*Information shown:*
┄┄┄┄┄┄┄┄┄┄
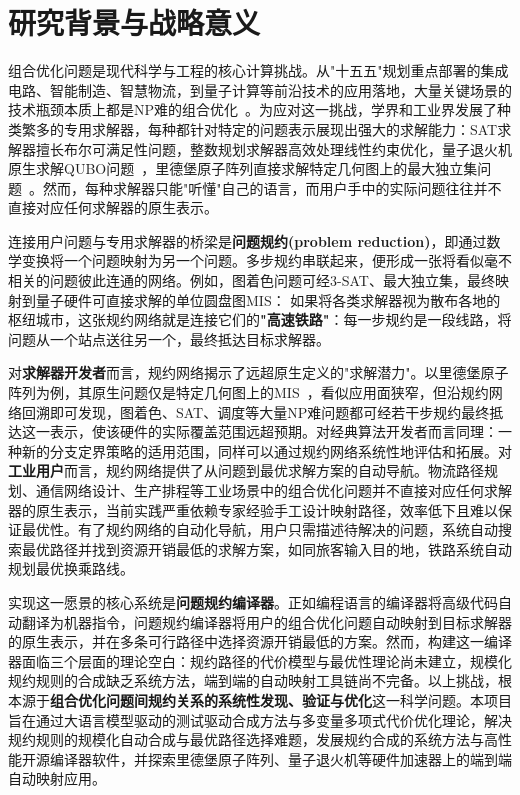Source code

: 
\section{研究背景与战略意义}

组合优化问题是现代科学与工程的核心计算挑战。从"十五五"规划重点部署的集成电路、智能制造、智慧物流，到量子计算等前沿技术的应用落地，大量关键场景的技术瓶颈本质上都是NP难的组合优化~\cite{Lucas2014Frontiers}。为应对这一挑战，学界和工业界发展了种类繁多的专用求解器，每种都针对特定的问题表示展现出强大的求解能力：SAT求解器擅长布尔可满足性问题，整数规划求解器高效处理线性约束优化，量子退火机原生求解QUBO问题~\cite{DWave2025Science}，里德堡原子阵列直接求解特定几何图上的最大独立集问题~\cite{Ebadi2022Science}。然而，每种求解器只能"听懂"自己的语言，而用户手中的实际问题往往并不直接对应任何求解器的原生表示。

连接用户问题与专用求解器的桥梁是\textbf{问题规约(problem reduction)}，即通过数学变换将一个问题映射为另一个问题。多步规约串联起来，便形成一张将看似毫不相关的问题彼此连通的网络。例如，图着色问题可经3-SAT、最大独立集，最终映射到量子硬件可直接求解的单位圆盘图MIS：
如果将各类求解器视为散布各地的枢纽城市，这张规约网络就是连接它们的\textbf{"高速铁路"}：每一步规约是一段线路，将问题从一个站点送往另一个，最终抵达目标求解器。

对\textbf{求解器开发者}而言，规约网络揭示了远超原生定义的"求解潜力"。以里德堡原子阵列为例，其原生问题仅是特定几何图上的MIS~\cite{Nguyen2023PRXQuantum}，看似应用面狭窄，但沿规约网络回溯即可发现，图着色、SAT、调度等大量NP难问题都可经若干步规约最终抵达这一表示，使该硬件的实际覆盖范围远超预期。对经典算法开发者而言同理：一种新的分支定界策略的适用范围，同样可以通过规约网络系统性地评估和拓展。对\textbf{工业用户}而言，规约网络提供了从问题到最优求解方案的自动导航。物流路径规划、通信网络设计、生产排程等工业场景中的组合优化问题并不直接对应任何求解器的原生表示，当前实践严重依赖专家经验手工设计映射路径，效率低下且难以保证最优性。有了规约网络的自动化导航，用户只需描述待解决的问题，系统自动搜索最优路径并找到资源开销最低的求解方案，如同旅客输入目的地，铁路系统自动规划最优换乘路线。

实现这一愿景的核心系统是\textbf{问题规约编译器}。正如编程语言的编译器将高级代码自动翻译为机器指令，问题规约编译器将用户的组合优化问题自动映射到目标求解器的原生表示，并在多条可行路径中选择资源开销最低的方案。然而，构建这一编译器面临三个层面的理论空白：规约路径的代价模型与最优性理论尚未建立，规模化规约规则的合成缺乏系统方法，端到端的自动映射工具链尚不完备。以上挑战，根本源于\textbf{组合优化问题间规约关系的系统性发现、验证与优化}这一科学问题。本项目旨在通过大语言模型驱动的测试驱动合成方法与多变量多项式代价优化理论，解决规约规则的规模化自动合成与最优路径选择难题，发展规约合成的系统方法与高性能开源编译器软件，并探索里德堡原子阵列、量子退火机等硬件加速器上的端到端自动映射应用。


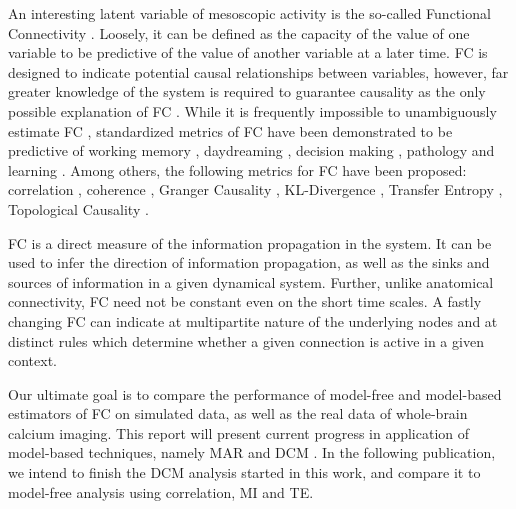 \documentclass[a4paper,10pt]{article}
\begin{document}
An interesting latent variable of mesoscopic activity is the so-called Functional Connectivity \cite{friston_functional_2011, hutchison_dynamic_2013}. Loosely, it can be defined as the capacity of the value of one variable to be predictive of the value of another variable at a later time. FC is designed to indicate potential causal relationships between variables, however, far greater knowledge of the system is required to guarantee causality as the only possible explanation of FC \cite{wibral_directed_2014}. While it is frequently impossible to unambiguously estimate FC \cite{wibral_directed_2014}, standardized metrics of FC have been demonstrated to be predictive of working memory \cite{greicius_functional_2003, esposito_independent_2006}, daydreaming \cite{kucyi_dynamic_2014}, decision making \cite{lizier_multivariate_2010}, pathology \cite{sakoglu_classification_2009} and learning \cite{bassett_dynamic_2011}. Among others, the following metrics for FC have been proposed: correlation \cite{greicius_persistent_2008, thompson_short-time_2012, viviani_resting_2011}, coherence \cite{pascual-marqui_isolated_2014}, Granger Causality \cite{zadeh_extension_1950, amblard_relation_2012, valdes-sosa_effective_2011, seth_granger_2015}, KL-Divergence \cite{amari_information_2001, nakahara_information-geometric_2002}, Transfer Entropy \cite{wibral_directed_2014, vicente_transfer_2010, nigam_rich-club_2016, lizier_differentiating_2010, lizier_multivariate_2010, ito_extending_2011, schreiber_measuring_2000}, Topological Causality \cite{harnack_topological_2017}.

FC is a direct measure of the information propagation in the system. It can be used to infer the direction of information propagation, as well as the sinks and sources of information in a given dynamical system. Further, unlike anatomical connectivity, FC need not be constant even on the short time scales. A fastly changing FC can indicate at multipartite nature of the underlying nodes and at distinct rules which determine whether a given connection is active in a given context.

Our ultimate goal is to compare the performance of model-free and model-based estimators of FC on simulated data, as well as the real data of whole-brain calcium imaging. This report will present current progress in application of model-based techniques, namely MAR \cite{penny_bayesian_2002} and DCM \cite{stephan_dynamic_2007, friston_functional_2011, frassle_regression_2017, jung_dynamic_2019}. In the following publication, we intend to finish the DCM analysis started in this work, and compare it to model-free analysis using correlation, MI and TE.
\end{document}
┄┄┄┄┄┄┄┄┄┄
*What the task asks:* Where an entry contains an image, skip the image; repeat everything else exactly.

*Solved problem:*
Source code

: 
\section{研究背景与战略意义}

组合优化问题是现代科学与工程的核心计算挑战。从"十五五"规划重点部署的集成电路、智能制造、智慧物流，到量子计算等前沿技术的应用落地，大量关键场景的技术瓶颈本质上都是NP难的组合优化~\cite{Lucas2014Frontiers}。为应对这一挑战，学界和工业界发展了种类繁多的专用求解器，每种都针对特定的问题表示展现出强大的求解能力：SAT求解器擅长布尔可满足性问题，整数规划求解器高效处理线性约束优化，量子退火机原生求解QUBO问题~\cite{DWave2025Science}，里德堡原子阵列直接求解特定几何图上的最大独立集问题~\cite{Ebadi2022Science}。然而，每种求解器只能"听懂"自己的语言，而用户手中的实际问题往往并不直接对应任何求解器的原生表示。

连接用户问题与专用求解器的桥梁是\textbf{问题规约(problem reduction)}，即通过数学变换将一个问题映射为另一个问题。多步规约串联起来，便形成一张将看似毫不相关的问题彼此连通的网络。例如，图着色问题可经3-SAT、最大独立集，最终映射到量子硬件可直接求解的单位圆盘图MIS：
如果将各类求解器视为散布各地的枢纽城市，这张规约网络就是连接它们的\textbf{"高速铁路"}：每一步规约是一段线路，将问题从一个站点送往另一个，最终抵达目标求解器。

对\textbf{求解器开发者}而言，规约网络揭示了远超原生定义的"求解潜力"。以里德堡原子阵列为例，其原生问题仅是特定几何图上的MIS~\cite{Nguyen2023PRXQuantum}，看似应用面狭窄，但沿规约网络回溯即可发现，图着色、SAT、调度等大量NP难问题都可经若干步规约最终抵达这一表示，使该硬件的实际覆盖范围远超预期。对经典算法开发者而言同理：一种新的分支定界策略的适用范围，同样可以通过规约网络系统性地评估和拓展。对\textbf{工业用户}而言，规约网络提供了从问题到最优求解方案的自动导航。物流路径规划、通信网络设计、生产排程等工业场景中的组合优化问题并不直接对应任何求解器的原生表示，当前实践严重依赖专家经验手工设计映射路径，效率低下且难以保证最优性。有了规约网络的自动化导航，用户只需描述待解决的问题，系统自动搜索最优路径并找到资源开销最低的求解方案，如同旅客输入目的地，铁路系统自动规划最优换乘路线。

实现这一愿景的核心系统是\textbf{问题规约编译器}。正如编程语言的编译器将高级代码自动翻译为机器指令，问题规约编译器将用户的组合优化问题自动映射到目标求解器的原生表示，并在多条可行路径中选择资源开销最低的方案。然而，构建这一编译器面临三个层面的理论空白：规约路径的代价模型与最优性理论尚未建立，规模化规约规则的合成缺乏系统方法，端到端的自动映射工具链尚不完备。以上挑战，根本源于\textbf{组合优化问题间规约关系的系统性发现、验证与优化}这一科学问题。本项目旨在通过大语言模型驱动的测试驱动合成方法与多变量多项式代价优化理论，解决规约规则的规模化自动合成与最优路径选择难题，发展规约合成的系统方法与高性能开源编译器软件，并探索里德堡原子阵列、量子退火机等硬件加速器上的端到端自动映射应用。


 \documentclass[a4paper,10pt]{article}
\begin{document}
An interesting latent variable of mesoscopic activity is the so-called Functional Connectivity \cite{friston_functional_2011, hutchison_dynamic_2013}. Loosely, it can be defined as the capacity of the value of one variable to be predictive of the value of another variable at a later time. FC is designed to indicate potential causal relationships between variables, however, far greater knowledge of the system is required to guarantee causality as the only possible explanation of FC \cite{wibral_directed_2014}. While it is frequently impossible to unambiguously estimate FC \cite{wibral_directed_2014}, standardized metrics of FC have been demonstrated to be predictive of working memory \cite{greicius_functional_2003, esposito_independent_2006}, daydreaming \cite{kucyi_dynamic_2014}, decision making \cite{lizier_multivariate_2010}, pathology \cite{sakoglu_classification_2009} and learning \cite{bassett_dynamic_2011}. Among others, the following metrics for FC have been proposed: correlation \cite{greicius_persistent_2008, thompson_short-time_2012, viviani_resting_2011}, coherence \cite{pascual-marqui_isolated_2014}, Granger Causality \cite{zadeh_extension_1950, amblard_relation_2012, valdes-sosa_effective_2011, seth_granger_2015}, KL-Divergence \cite{amari_information_2001, nakahara_information-geometric_2002}, Transfer Entropy \cite{wibral_directed_2014, vicente_transfer_2010, nigam_rich-club_2016, lizier_differentiating_2010, lizier_multivariate_2010, ito_extending_2011, schreiber_measuring_2000}, Topological Causality \cite{harnack_topological_2017}.

FC is a direct measure of the information propagation in the system. It can be used to infer the direction of information propagation, as well as the sinks and sources of information in a given dynamical system. Further, unlike anatomical connectivity, FC need not be constant even on the short time scales. A fastly changing FC can indicate at multipartite nature of the underlying nodes and at distinct rules which determine whether a given connection is active in a given context.

Our ultimate goal is to compare the performance of model-free and model-based estimators of FC on simulated data, as well as the real data of whole-brain calcium imaging. This report will present current progress in application of model-based techniques, namely MAR \cite{penny_bayesian_2002} and DCM \cite{stephan_dynamic_2007, friston_functional_2011, frassle_regression_2017, jung_dynamic_2019}. In the following publication, we intend to finish the DCM analysis started in this work, and compare it to model-free analysis using correlation, MI and TE.
\end{document}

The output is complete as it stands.